Create Pandas DataFrame with Random Data
Sometimes you need to create a Pandas DataFrame with random data for data analysis and exploration.
This article describes three methods of how to create Pandas DataFrame with random data
Method 1
The following example demonstrate how to create a Pandas DataFrame with customized values for each column.
# load packages
import pandas as pd
import numpy as np
# set random seed for reproducibility
np.random.seed(42)
# crate random pandas dataframe
df = pd.DataFrame({'col1': np.random.rand(3),
'col2': np.random.randint(1, 10, 3),
'col3': np.random.randn(3)})
df
col1 col2 col3
0 0.374540 0.950714 0.731994
1 5.000000 7.000000 3.000000
2 -0.094621 -0.928828 -0.885230
In the above example, we have created a Pandas DataFrame with three columns.
The np.random.rand(3)
creates three
random values between 0 and 1. The np.random.randint(1, 10, 3)
creates three
random integers values between 1 and 10. The np.random.randn(3)]
creates three
random values from a standard normal distribution.

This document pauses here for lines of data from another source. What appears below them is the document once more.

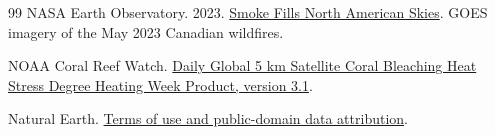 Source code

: \documentclass[11pt,letterpaper]{article}
\begin{document}
\begin{thebibliography}{99}
 NASA Earth Observatory. 2023.
\href{https://science.nasa.gov/earth/earth-observatory/smoke-fills-north-american-skies-151346/}{Smoke Fills North American Skies}. GOES imagery of the May 2023 Canadian wildfires.

 NOAA Coral Reef Watch.
\href{https://coralreefwatch.noaa.gov/product/5km/index_5km_dhw.php}{Daily Global 5 km Satellite Coral Bleaching Heat Stress Degree Heating Week Product, version 3.1}.

 Natural Earth.
\href{https://www.naturalearthdata.com/about/terms-of-use/}{Terms of use and public-domain data attribution}.
\end{thebibliography}
\endgroup
\end{document}
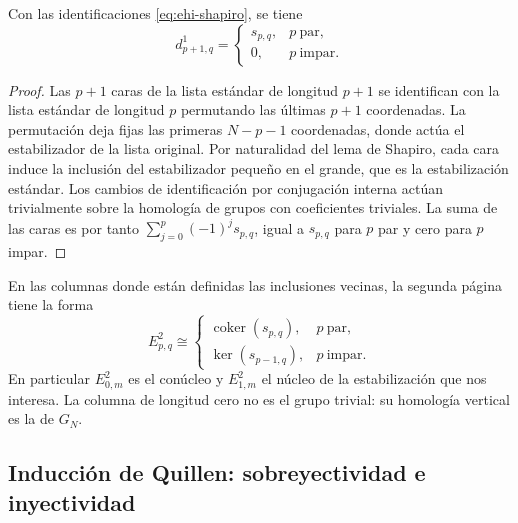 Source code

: \begin{lema}
\label{lem:ehi-d1}
Con las identificaciones \eqref{eq:ehi-shapiro}, se tiene
\begin{equation}
 d^1_{p+1,q}=\begin{cases}s_{p,q},&p\ \text{par},\\0,&p\ \text{impar}.\end{cases}
 \label{eq:ehi-d1}
\end{equation}
\end{lema}
\begin{proof}
Las $p+1$ caras de la lista estándar de longitud $p+1$ se identifican con la lista estándar de longitud $p$ permutando las últimas $p+1$ coordenadas. La permutación deja fijas las primeras $N-p-1$ coordenadas, donde actúa el estabilizador de la lista original. Por naturalidad del lema de Shapiro, cada cara induce la inclusión del estabilizador pequeño en el grande, que es la estabilización estándar. Los cambios de identificación por conjugación interna actúan trivialmente sobre la homología de grupos con coeficientes triviales. La suma de las caras es por tanto $\sum_{j=0}^p(-1)^j s_{p,q}$, igual a $s_{p,q}$ para $p$ par y cero para $p$ impar.
\end{proof}

En las columnas donde están definidas las inclusiones vecinas, la segunda página tiene la forma
\begin{equation}
 E^2_{p,q}\cong\begin{cases}
 \operatorname{coker}(s_{p,q}), & p\ \text{par},\\
 \ker(s_{p-1,q}), & p\ \text{impar}.
 \end{cases}
 \label{eq:ehi-e2}
\end{equation}
En particular $E^2_{0,m}$ es el conúcleo y $E^2_{1,m}$ el núcleo de la estabilización que nos interesa. La columna de longitud cero no es el grupo trivial: su homología vertical es la de $G_N$.

\subsection{Inducción de Quillen: sobreyectividad e inyectividad}


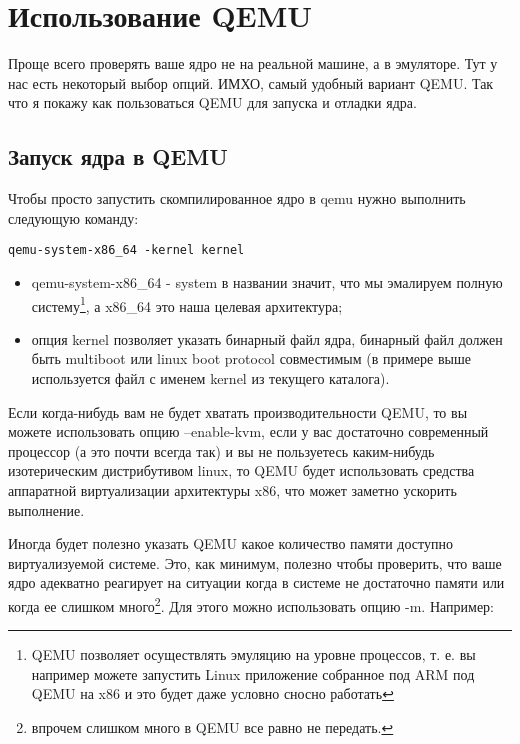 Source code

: \section{Использование QEMU}

Проще всего проверять ваше ядро не на реальной машине, а в эмуляторе. Тут у
нас есть некоторый выбор опций. ИМХО, самый удобный вариант QEMU. Так что я
покажу как пользоваться QEMU для запуска и отладки ядра.

\subsection{Запуск ядра в QEMU}

Чтобы просто запустить скомпилированное ядро в qemu нужно выполнить следующую
команду:

\begin{verbatim}
qemu-system-x86_64 -kernel kernel
\end{verbatim}

\begin{itemize}
  \item qemu-system-x86\_64 - system в названии значит, что мы эмалируем полную
        систему\footnote{QEMU позволяет осуществлять эмуляцию на уровне
        процессов, т. е. вы например можете запустить Linux приложение
        собранное под ARM под QEMU на x86 и это будет даже условно сносно
        работать}, а x86\_64 это наша целевая архитектура;
  \item опция kernel позволяет указать бинарный файл ядра, бинарный файл должен
        быть multiboot или linux boot protocol совместимым (в примере выше
        используется файл с именем kernel из текущего каталога).
\end{itemize}

Если когда-нибудь вам не будет хватать производительности QEMU, то вы можете
использовать опцию --enable-kvm, если у вас достаточно современный процессор (а
это почти всегда так) и вы не пользуетесь каким-нибудь изотерическим
дистрибутивом linux, то QEMU будет использовать средства аппаратной
виртуализации архитектуры x86, что может заметно ускорить выполнение.

Иногда будет полезно указать QEMU какое количество памяти доступно
виртуализуемой системе. Это, как минимум, полезно чтобы проверить, что ваше
ядро адекватно реагирует на ситуации когда в системе не достаточно памяти или
когда ее слишком много\footnote{впрочем слишком много в QEMU все равно не
передать.}. Для этого можно использовать опцию -m. Например:

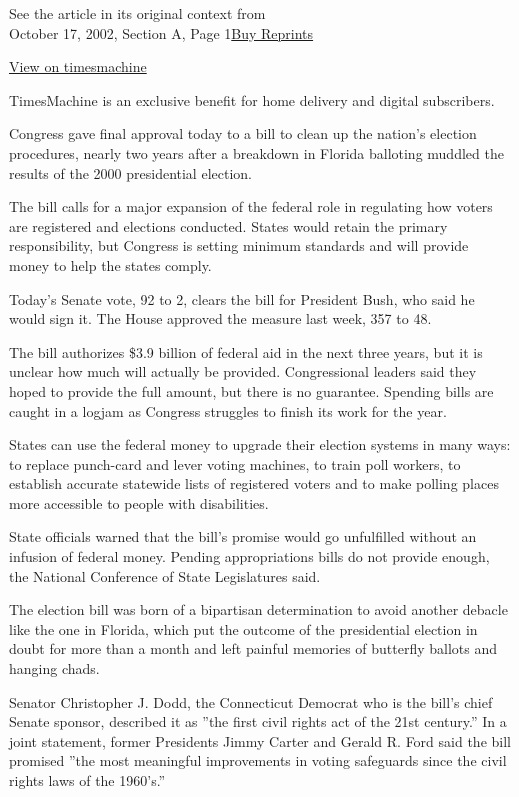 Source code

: See the article in its original context from\\
October 17, 2002, Section A, Page
1\href{https://store.nytimes.com/collections/new-york-times-page-reprints?utm_source=nytimes\&utm_medium=article-page\&utm_campaign=reprints}{Buy
Reprints}

\href{http://timesmachine.nytimes.com/timesmachine/2002/10/17/427322.html}{View
on timesmachine}

TimesMachine is an exclusive benefit for home delivery and digital
subscribers.

Congress gave final approval today to a bill to clean up the nation's
election procedures, nearly two years after a breakdown in Florida
balloting muddled the results of the 2000 presidential election.

The bill calls for a major expansion of the federal role in regulating
how voters are registered and elections conducted. States would retain
the primary responsibility, but Congress is setting minimum standards
and will provide money to help the states comply.

Today's Senate vote, 92 to 2, clears the bill for President Bush, who
said he would sign it. The House approved the measure last week, 357 to
48.

The bill authorizes \$3.9 billion of federal aid in the next three
years, but it is unclear how much will actually be provided.
Congressional leaders said they hoped to provide the full amount, but
there is no guarantee. Spending bills are caught in a logjam as Congress
struggles to finish its work for the year.

States can use the federal money to upgrade their election systems in
many ways: to replace punch-card and lever voting machines, to train
poll workers, to establish accurate statewide lists of registered voters
and to make polling places more accessible to people with disabilities.

State officials warned that the bill's promise would go unfulfilled
without an infusion of federal money. Pending appropriations bills do
not provide enough, the National Conference of State Legislatures said.

The election bill was born of a bipartisan determination to avoid
another debacle like the one in Florida, which put the outcome of the
presidential election in doubt for more than a month and left painful
memories of butterfly ballots and hanging chads.

Senator Christopher J. Dodd, the Connecticut Democrat who is the bill's
chief Senate sponsor, described it as ''the first civil rights act of
the 21st century.'' In a joint statement, former Presidents Jimmy Carter
and Gerald R. Ford said the bill promised ''the most meaningful
improvements in voting safeguards since the civil rights laws of the
1960's.''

This example creates a Pandas DataFrame with 3 rows and 3 columns, but you can adjust the size and structure of DataFrame as per your requirement.

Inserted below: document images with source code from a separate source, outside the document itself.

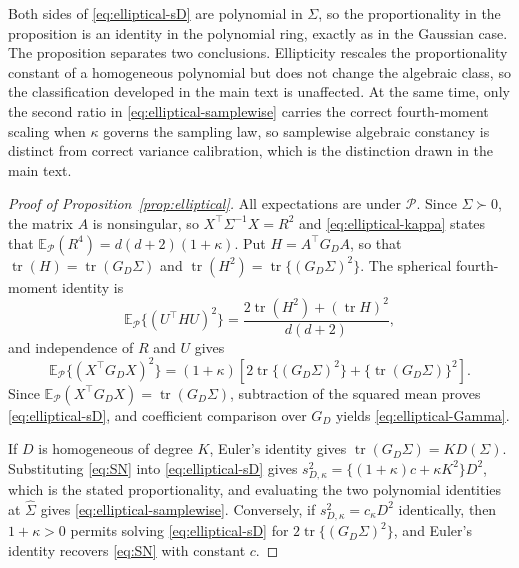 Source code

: \documentclass[12pt,a4paper]{article}
\theoremstyle{plain}
\theoremstyle{definition}
\newcommand{\E}{\mathbb{E}}
\newcommand{\tr}{\operatorname{tr}}
\newcommand{\Sighat}{\hat{\Sigma}}
\begin{document}
Both sides of \eqref{eq:elliptical-sD} are polynomial in $\Sigma$, so the proportionality in the proposition is an identity in the polynomial ring, exactly as in the Gaussian case.
The proposition separates two conclusions.
Ellipticity rescales the proportionality constant of a homogeneous polynomial but does not change the algebraic class, so the classification developed in the main text is unaffected.
At the same time, only the second ratio in \eqref{eq:elliptical-samplewise} carries the correct fourth-moment scaling when $\kappa$ governs the sampling law, so samplewise algebraic constancy is distinct from correct variance calibration, which is the distinction drawn in the main text.

\begin{proof}[Proof of Proposition~\ref{prop:elliptical}]
    All expectations are under $\mathcal{P}$.
    Since $\Sigma\succ0$, the matrix $A$ is nonsingular, so $X^\top\Sigma^{-1}X=R^2$ and \eqref{eq:elliptical-kappa} states that $\E_{\mathcal{P}}(R^4)=d(d+2)(1+\kappa)$.
    Put $H=A^\top G_DA$, so that $\tr(H)=\tr(G_D\Sigma)$ and $\tr(H^2)=\tr\{(G_D\Sigma)^2\}$.
    The spherical fourth-moment identity is
    \begin{equation*}
        \E_{\mathcal{P}}\{(U^\top HU)^2\}
        =
        \frac{2\tr(H^2)+(\tr H)^2}{d(d+2)}
        ,
    \end{equation*}
    and independence of $R$ and $U$ gives
    \begin{equation*}
        \E_{\mathcal{P}}\{(X^\top G_DX)^2\}
        =
        (1+\kappa)
        [2\tr\{(G_D\Sigma)^2\}+\{\tr(G_D\Sigma)\}^2]
        .
    \end{equation*}
    Since $\E_{\mathcal{P}}(X^\top G_DX)=\tr(G_D\Sigma)$, subtraction of the squared mean proves \eqref{eq:elliptical-sD}, and coefficient comparison over $G_D$ yields \eqref{eq:elliptical-Gamma}.
    
    If $D$ is homogeneous of degree $K$, Euler's identity gives $\tr(G_D\Sigma)=KD(\Sigma)$.
    Substituting \eqref{eq:SN} into \eqref{eq:elliptical-sD} gives $s_{D,\kappa}^2=\{(1+\kappa)c+\kappa K^2\}D^2$, which is the stated proportionality, and evaluating the two polynomial identities at $\Sighat$ gives \eqref{eq:elliptical-samplewise}.
    Conversely, if $s_{D,\kappa}^2=c_\kappa D^2$ identically, then $1+\kappa>0$ permits solving \eqref{eq:elliptical-sD} for $2\tr\{(G_D\Sigma)^2\}$, and Euler's identity recovers \eqref{eq:SN} with constant $c$.
\end{proof}
\end{document}
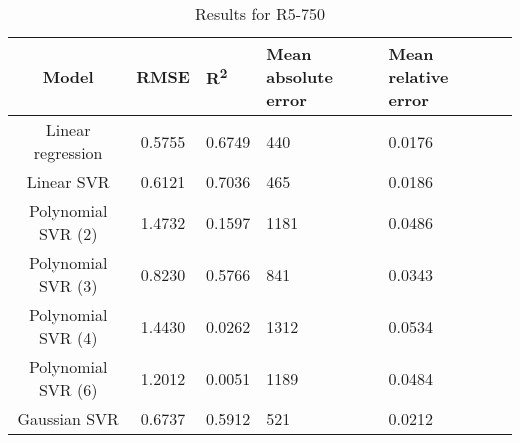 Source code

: \begin{table}[H]
\centering
\begin{adjustbox}{center}
\begin{tabular}{c | c M{1.2cm} M{2.5cm} M{2.5cm} M{1.8cm}}
Model & RMSE & R\textsuperscript{2} & Mean absolute error & Mean relative error \tabularnewline
\hline
Linear regression & 0.5755 & 0.6749 &    440 & 0.0176 \\
Linear SVR & 0.6121 & 0.7036 &    465 & 0.0186 \\
Polynomial SVR (2) & 1.4732 & 0.1597 &   1181 & 0.0486 \\
Polynomial SVR (3) & 0.8230 & 0.5766 &    841 & 0.0343 \\
Polynomial SVR (4) & 1.4430 & 0.0262 &   1312 & 0.0534 \\
Polynomial SVR (6) & 1.2012 & 0.0051 &   1189 & 0.0484 \\
Gaussian SVR & 0.6737 & 0.5912 &    521 & 0.0212 \\
\end{tabular}
\end{adjustbox}
\\
\caption{Results for R5-750}
\label{tab:coreonly_linear_R5_750}
\end{table}
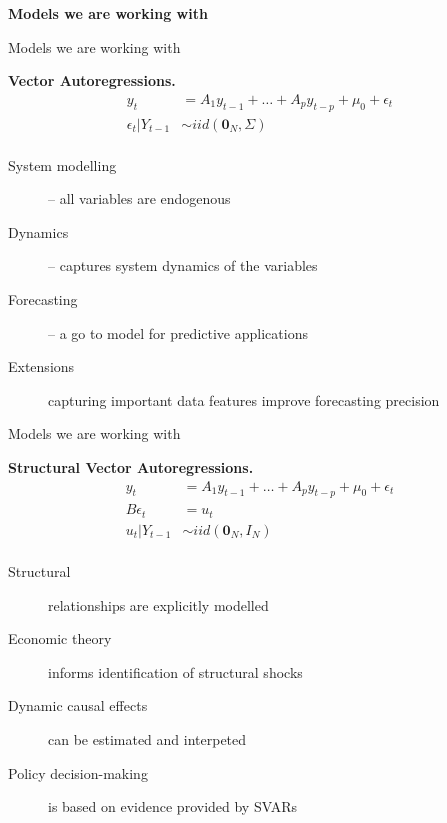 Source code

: \documentclass[notes,blackandwhite,mathsans]{beamer}
\begin{document}
{
\begin{frame}

\begin{adjustwidth}{-0.5cm}{0cm}
\vspace{8.3cm}\Large
\textbf{{\color{mcxs3}Models } {\color{mcxs1}we are working with}}
\end{adjustwidth}

\end{frame}
}




\begin{frame}{Models we are working with}

\textbf{Vector Autoregressions.}
\begin{align*}
y_t &= A_1 y_{t-1} + \dots + A_p y_{t-p}  + \mu_0 + \epsilon_t\\[1ex]
\epsilon_t|Y_{t-1} &\sim iid\left(\mathbf{0}_N,\Sigma\right)\\
\end{align*}

\begin{description}
\item[System modelling] {\color{mcxs2}-- all variables are endogenous} 
\item[Dynamics] {\color{mcxs2}-- captures system dynamics of the variables} 
\item[Forecasting] {\color{mcxs2}-- a go to model for predictive applications} 
\item[Extensions] {\color{mcxs2} capturing important data features improve forecasting precision}
\end{description}
\end{frame}




\begin{frame}{Models we are working with}

\textbf{Structural Vector Autoregressions.}
\begin{align*}
y_t &= A_1 y_{t-1} + \dots + A_p y_{t-p}  + \mu_0 + \epsilon_t\\[1ex]
B\epsilon_t &= u_t \\[1ex]
u_t|Y_{t-1} &\sim iid\left(\mathbf{0}_N,I_N\right)\\
\end{align*}

\begin{description}
\item[Structural] {\color{mcxs2}relationships are explicitly modelled} 
\item[Economic theory] {\color{mcxs2}informs identification of structural shocks} 
\item[Dynamic causal effects] {\color{mcxs2}can be estimated and interpeted} 
\item[Policy decision-making] {\color{mcxs2}is based on evidence provided by SVARs}
\end{description}
\end{frame}
\end{document}
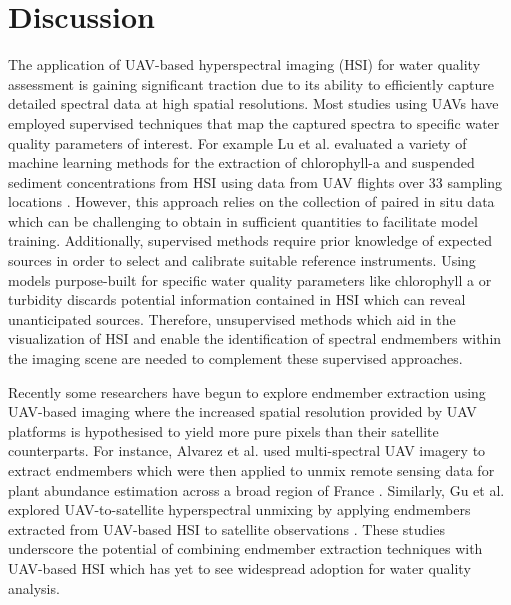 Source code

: \documentclass[remotesensing,article,submit,pdftex,moreauthors]{Definitions/mdpi}
\begin{document}
\section{Discussion}\label{discussion}


The application of UAV-based hyperspectral imaging (HSI) for water quality assessment is gaining significant traction due to its ability to efficiently capture detailed spectral data at high spatial resolutions. Most studies using UAVs have employed supervised techniques that map the captured spectra to specific water quality parameters of interest. For example Lu et al. evaluated a variety of machine learning methods for the extraction of chlorophyll-a and suspended sediment concentrations from HSI using data from UAV flights over 33 sampling locations \cite{lu2021retrieval}. However, this approach relies on the collection of paired in situ data which can be challenging to obtain in sufficient quantities to facilitate model training. Additionally, supervised methods require prior knowledge of expected sources in order to select and calibrate suitable reference instruments. Using models purpose-built for specific water quality parameters like chlorophyll a or turbidity discards potential information contained in HSI which can reveal unanticipated sources. Therefore, unsupervised methods which aid in the visualization of HSI and enable the identification of spectral endmembers within the imaging scene are needed to complement these supervised approaches.

Recently some researchers have begun to explore endmember extraction using UAV-based imaging where the increased spatial resolution provided by UAV platforms is hypothesised to yield more pure pixels than their satellite counterparts. For instance, Alvarez et al. used multi-spectral UAV imagery to extract endmembers which were then applied to unmix remote sensing data for plant abundance estimation across a broad region of France \cite{alvarez2020can}. Similarly, Gu et al. explored UAV-to-satellite hyperspectral unmixing by applying endmembers extracted from UAV-based HSI to satellite observations \cite{gu2023intrinsic}. These studies underscore the potential of combining endmember extraction techniques with UAV-based HSI which has yet to see widespread adoption for water quality analysis.
\end{document}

You can also create large random panda DataFrames as described in this article.
Method 2
The following example demonstrates how to create a Pandas DataFrame with similar type of values for all columns.
# load packages
import pandas as pd
import numpy as np
# set random seed for reproducibility
np.random.seed(42)
# crate random pandas dataframe
df = pd.DataFrame(np.random.randint(0, 50, size=(5, 3)),
columns=['col1', 'col2', 'col3'])
df
col1 col2 col3
0 38 28 14
1 42 7 20
2 38 18 22
3 10 10 23
4 35 39 23
In the above example, we have created a Pandas DataFrame of integer values with three columns. The
np.random.randint(0, 50, size=(5, 3)
creates 5x3 dimensional array of integer values.

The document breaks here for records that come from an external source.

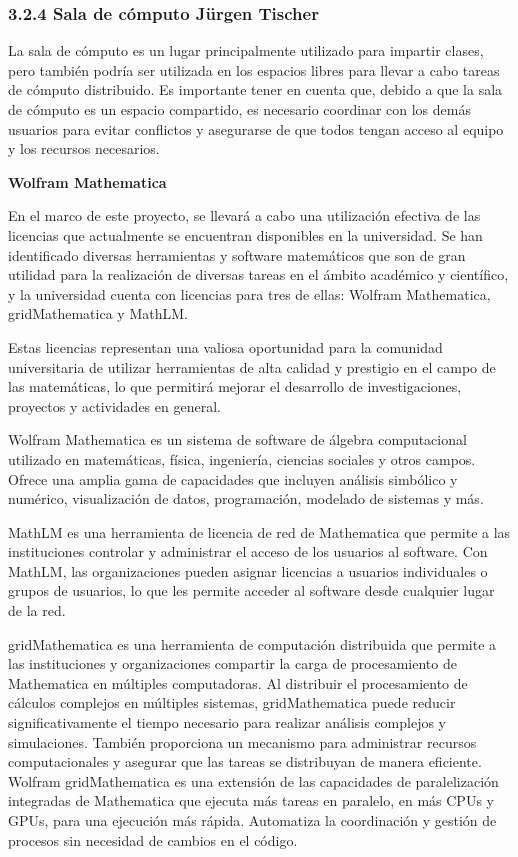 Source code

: \begin{spacing}{1.5}
  \subsubsection{3.2.4 Sala de cómputo Jürgen Tischer}

  La sala de cómputo es un lugar principalmente utilizado para impartir clases, pero también podría ser utilizada en los espacios libres para llevar a cabo tareas de cómputo distribuido. Es importante tener en cuenta que, debido a que la sala de cómputo es un espacio compartido, es necesario coordinar con los demás usuarios para evitar conflictos y asegurarse de que todos tengan acceso al equipo y los recursos necesarios.

  \textbf{Wolfram Mathematica}

  En el marco de este proyecto, se llevará a cabo una utilización efectiva de
  las licencias que actualmente se encuentran disponibles en la universidad. Se
  han identificado diversas herramientas y software matemáticos que son de gran
  utilidad para la realización de diversas tareas en el ámbito académico y
  científico, y la universidad cuenta con licencias para tres de ellas: Wolfram
  Mathematica, gridMathematica y MathLM.

  Estas licencias representan una valiosa oportunidad para la comunidad
  universitaria de utilizar herramientas de alta calidad y prestigio en el campo
  de las matemáticas, lo que permitirá mejorar el desarrollo de investigaciones,
  proyectos y actividades en general.

  Wolfram Mathematica es un sistema de software de álgebra computacional
  utilizado en matemáticas, física, ingeniería, ciencias sociales y otros campos.
  Ofrece una amplia gama de capacidades que incluyen análisis simbólico y
  numérico, visualización de datos, programación, modelado de sistemas y más.
  \cite{Wolfram-mathematica-1}

  MathLM es una herramienta de licencia de red de Mathematica que permite a
  las instituciones controlar y administrar el acceso de los usuarios al
  software. Con MathLM, las organizaciones pueden asignar licencias a usuarios
  individuales o grupos de usuarios, lo que les permite acceder al software desde
  cualquier lugar de la red. \cite{Wolfram-mathlm-1}

  gridMathematica es una herramienta de computación distribuida que permite a
  las instituciones y organizaciones compartir la carga de procesamiento de
  Mathematica en múltiples computadoras. Al distribuir el procesamiento de
  cálculos complejos en múltiples sistemas, gridMathematica puede reducir
  significativamente el tiempo necesario para realizar análisis complejos y
  simulaciones. También proporciona un mecanismo para administrar recursos
  computacionales y asegurar que las tareas se distribuyan de manera eficiente.
  Wolfram gridMathematica es una extensión de las capacidades de paralelización
  integradas de Mathematica que ejecuta más tareas en paralelo, en más CPUs y
  GPUs, para una ejecución más rápida. Automatiza la coordinación y gestión de
  procesos sin necesidad de cambios en el código. \cite{Wolfram-grid-1}


\end{spacing}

This example creates a Pandas DataFrame with 5 rows and 3 columns, but you can adjust the size and structure of DataFrame as per your requirement.
Method 3
You can also add the categorical variable while creating a random Panda Dataframe.
# load packages
import pandas as pd
import numpy as np
# set random seed for reproducibility
np.random.seed(42)
# crate random pandas dataframe
df = pd.DataFrame({'col1': np.random.rand(3),
'col2': np.random.randint(1, 10, 3),
'col3': np.random.choice(['a', 'b'], size=3),
})
df
col1 col2 col3
0 0.374540 5 a
1 0.950714 7 a
2 0.731994 3 a
In the above example, we have created a Pandas DataFrame of numerical values and categorical values.
The
np.random.rand(3)
creates three random values between 0 and 1. The np.random.randint(1, 10, 3)
creates three
random integers values between 1 and 10. The np.random.choice(['a', 'b'], size=3)
creates categorical value which
are randomly chosen from given list.